In addition to this, the Financial Stability Board (FSB), which was established by the G20, will also provide a report on financial stability related to cryptocurrencies.
As a result, India will host a summit in September that will bring together Presidents and Prime Ministers of the G20 to discuss the issue of digital asset regulation. This summit presents an opportunity for India to lead the discussion on the challenges posed by cryptocurrencies and to establish a framework for their regulation.
The finance minister also added:
The underlying principle is, because digital currencies are completely digitalized and technology-driven, the technology is very distributed, and sometimes identity is very difficult to be established, but it has potential, it will therefore have to be acted upon only with all countries coming on board.
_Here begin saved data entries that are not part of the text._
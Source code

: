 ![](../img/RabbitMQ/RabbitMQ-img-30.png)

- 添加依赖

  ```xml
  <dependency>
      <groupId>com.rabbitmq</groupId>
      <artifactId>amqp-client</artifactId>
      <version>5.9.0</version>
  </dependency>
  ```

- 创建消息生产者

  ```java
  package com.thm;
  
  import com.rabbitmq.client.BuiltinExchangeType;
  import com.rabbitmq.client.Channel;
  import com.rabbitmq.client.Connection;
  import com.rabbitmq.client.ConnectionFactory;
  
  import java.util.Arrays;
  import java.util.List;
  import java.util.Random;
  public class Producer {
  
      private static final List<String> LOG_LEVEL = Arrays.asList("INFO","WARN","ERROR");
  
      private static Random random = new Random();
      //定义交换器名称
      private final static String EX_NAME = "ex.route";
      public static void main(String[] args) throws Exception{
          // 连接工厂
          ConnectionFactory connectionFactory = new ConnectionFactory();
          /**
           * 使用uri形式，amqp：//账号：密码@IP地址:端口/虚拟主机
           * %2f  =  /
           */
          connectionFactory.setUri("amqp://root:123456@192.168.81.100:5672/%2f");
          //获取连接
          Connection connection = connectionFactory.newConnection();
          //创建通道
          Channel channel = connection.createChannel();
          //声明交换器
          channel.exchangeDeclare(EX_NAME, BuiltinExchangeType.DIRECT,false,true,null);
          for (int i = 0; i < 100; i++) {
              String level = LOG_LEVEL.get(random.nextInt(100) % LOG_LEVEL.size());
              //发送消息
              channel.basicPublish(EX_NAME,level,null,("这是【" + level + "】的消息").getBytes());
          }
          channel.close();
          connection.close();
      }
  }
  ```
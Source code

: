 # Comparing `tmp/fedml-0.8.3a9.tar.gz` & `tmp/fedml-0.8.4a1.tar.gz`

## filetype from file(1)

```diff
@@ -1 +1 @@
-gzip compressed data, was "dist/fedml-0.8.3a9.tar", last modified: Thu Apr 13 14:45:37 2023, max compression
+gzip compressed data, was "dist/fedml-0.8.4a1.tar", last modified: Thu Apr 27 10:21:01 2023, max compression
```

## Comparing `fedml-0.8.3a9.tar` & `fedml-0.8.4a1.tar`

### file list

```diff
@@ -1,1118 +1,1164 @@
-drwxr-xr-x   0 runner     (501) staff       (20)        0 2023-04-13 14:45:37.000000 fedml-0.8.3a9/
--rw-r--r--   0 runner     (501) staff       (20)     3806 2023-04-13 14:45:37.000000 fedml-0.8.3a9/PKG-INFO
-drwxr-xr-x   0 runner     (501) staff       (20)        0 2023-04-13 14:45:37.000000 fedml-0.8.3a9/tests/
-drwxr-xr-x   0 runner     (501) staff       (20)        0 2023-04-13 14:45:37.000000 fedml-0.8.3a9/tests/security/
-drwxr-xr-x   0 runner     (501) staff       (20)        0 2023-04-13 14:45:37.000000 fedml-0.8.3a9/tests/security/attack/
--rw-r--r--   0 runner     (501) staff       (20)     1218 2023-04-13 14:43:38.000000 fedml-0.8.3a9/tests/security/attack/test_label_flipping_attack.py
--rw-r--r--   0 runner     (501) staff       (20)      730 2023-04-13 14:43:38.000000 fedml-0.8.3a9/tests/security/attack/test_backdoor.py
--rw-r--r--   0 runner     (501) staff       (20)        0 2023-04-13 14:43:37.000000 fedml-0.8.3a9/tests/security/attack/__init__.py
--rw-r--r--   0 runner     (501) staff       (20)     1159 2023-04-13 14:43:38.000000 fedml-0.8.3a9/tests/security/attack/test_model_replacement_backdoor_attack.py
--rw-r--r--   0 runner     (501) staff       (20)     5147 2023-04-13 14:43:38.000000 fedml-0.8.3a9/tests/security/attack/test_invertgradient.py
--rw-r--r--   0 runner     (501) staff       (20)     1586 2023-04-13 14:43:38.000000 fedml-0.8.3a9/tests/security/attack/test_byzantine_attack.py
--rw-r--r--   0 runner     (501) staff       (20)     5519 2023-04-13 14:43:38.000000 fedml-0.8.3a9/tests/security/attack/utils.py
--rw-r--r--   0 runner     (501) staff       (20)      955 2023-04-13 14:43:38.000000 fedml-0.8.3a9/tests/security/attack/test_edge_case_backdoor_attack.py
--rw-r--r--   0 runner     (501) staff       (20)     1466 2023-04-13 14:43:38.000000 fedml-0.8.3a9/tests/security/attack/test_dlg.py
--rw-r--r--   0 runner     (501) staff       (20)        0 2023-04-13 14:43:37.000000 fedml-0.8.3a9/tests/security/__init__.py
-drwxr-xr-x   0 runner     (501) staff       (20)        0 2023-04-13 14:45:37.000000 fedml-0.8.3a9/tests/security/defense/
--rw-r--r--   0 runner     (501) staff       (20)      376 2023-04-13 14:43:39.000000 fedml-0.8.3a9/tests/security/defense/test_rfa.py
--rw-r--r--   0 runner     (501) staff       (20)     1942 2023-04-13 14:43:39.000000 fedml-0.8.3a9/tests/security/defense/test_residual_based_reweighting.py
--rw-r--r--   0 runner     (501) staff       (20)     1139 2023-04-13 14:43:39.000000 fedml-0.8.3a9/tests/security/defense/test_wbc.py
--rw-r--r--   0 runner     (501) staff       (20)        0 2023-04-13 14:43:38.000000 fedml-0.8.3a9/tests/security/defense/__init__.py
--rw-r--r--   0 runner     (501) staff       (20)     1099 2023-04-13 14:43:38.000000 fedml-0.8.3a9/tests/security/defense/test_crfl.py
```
India’s G20 Presidency will be closely watched for any positive developments in digital asset regulation.
Recognizing the risks attached to the private virtual assets, G20 nations moved a step closer to developing a coordinated and comprehensive policy approach to deal with the crypto assets by considering macroeconomic and regulatory perspectives.
India’s Central Bank, The Reserve Bank of India, had maintained a draconian view about cryptocurrencies where the governor of RBI Shaktikanta Das advocated for strict measures. His statement previously suggested that private cryptocurrencies should be prohibited altogether, warning that their unchecked growth could lead to the next financial crisis.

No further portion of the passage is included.